Task to carry out:
From the line with "The name is" through the line with "These costs are", repeat the entries verbatim, both end lines included, and add nothing.

Listed records:
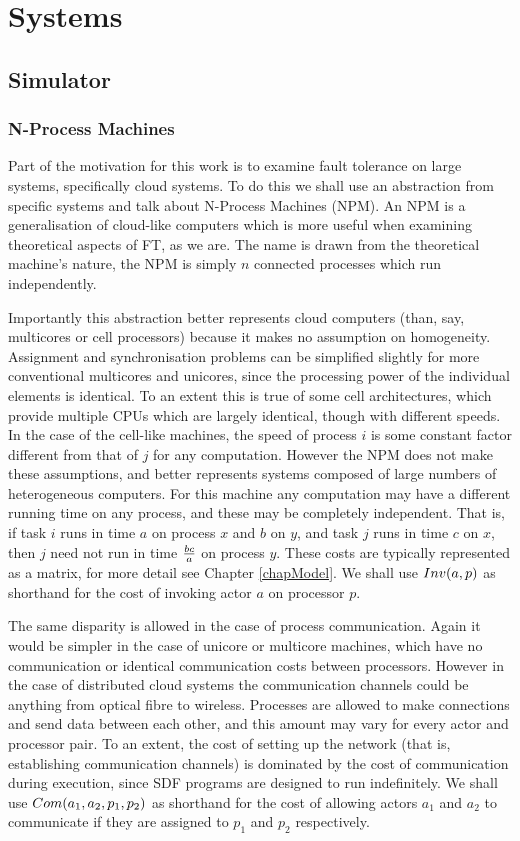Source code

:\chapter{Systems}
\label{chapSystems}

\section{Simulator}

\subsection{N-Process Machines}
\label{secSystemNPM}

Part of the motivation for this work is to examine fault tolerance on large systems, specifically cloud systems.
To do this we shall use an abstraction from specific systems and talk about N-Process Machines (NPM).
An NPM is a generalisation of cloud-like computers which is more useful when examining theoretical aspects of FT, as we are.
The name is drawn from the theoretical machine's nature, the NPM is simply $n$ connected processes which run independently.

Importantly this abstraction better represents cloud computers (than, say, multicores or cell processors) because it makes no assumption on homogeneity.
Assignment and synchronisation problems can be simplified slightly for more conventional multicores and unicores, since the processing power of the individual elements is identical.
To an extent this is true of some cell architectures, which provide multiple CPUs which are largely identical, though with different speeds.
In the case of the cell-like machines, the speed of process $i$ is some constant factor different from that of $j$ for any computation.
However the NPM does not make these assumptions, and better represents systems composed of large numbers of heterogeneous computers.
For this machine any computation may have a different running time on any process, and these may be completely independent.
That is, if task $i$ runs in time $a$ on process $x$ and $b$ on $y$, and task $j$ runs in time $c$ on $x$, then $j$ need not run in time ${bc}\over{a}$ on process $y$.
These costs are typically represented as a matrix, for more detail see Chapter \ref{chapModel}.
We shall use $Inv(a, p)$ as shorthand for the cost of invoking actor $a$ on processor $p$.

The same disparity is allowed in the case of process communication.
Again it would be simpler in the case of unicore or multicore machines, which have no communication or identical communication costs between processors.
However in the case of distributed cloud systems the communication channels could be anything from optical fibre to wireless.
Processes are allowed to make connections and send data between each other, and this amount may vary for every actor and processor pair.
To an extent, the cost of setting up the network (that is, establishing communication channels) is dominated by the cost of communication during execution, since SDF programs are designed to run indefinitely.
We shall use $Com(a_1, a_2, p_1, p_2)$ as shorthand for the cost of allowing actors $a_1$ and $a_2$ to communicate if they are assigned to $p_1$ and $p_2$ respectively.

Solution to this problem:
The name is drawn from the theoretical machine's nature, the NPM is simply $n$ connected processes which run independently.

Importantly this abstraction better represents cloud computers (than, say, multicores or cell processors) because it makes no assumption on homogeneity.
Assignment and synchronisation problems can be simplified slightly for more conventional multicores and unicores, since the processing power of the individual elements is identical.
To an extent this is true of some cell architectures, which provide multiple CPUs which are largely identical, though with different speeds.
In the case of the cell-like machines, the speed of process $i$ is some constant factor different from that of $j$ for any computation.
However the NPM does not make these assumptions, and better represents systems composed of large numbers of heterogeneous computers.
For this machine any computation may have a different running time on any process, and these may be completely independent.
That is, if task $i$ runs in time $a$ on process $x$ and $b$ on $y$, and task $j$ runs in time $c$ on $x$, then $j$ need not run in time ${bc}\over{a}$ on process $y$.
These costs are typically represented as a matrix, for more detail see Chapter \ref{chapModel}.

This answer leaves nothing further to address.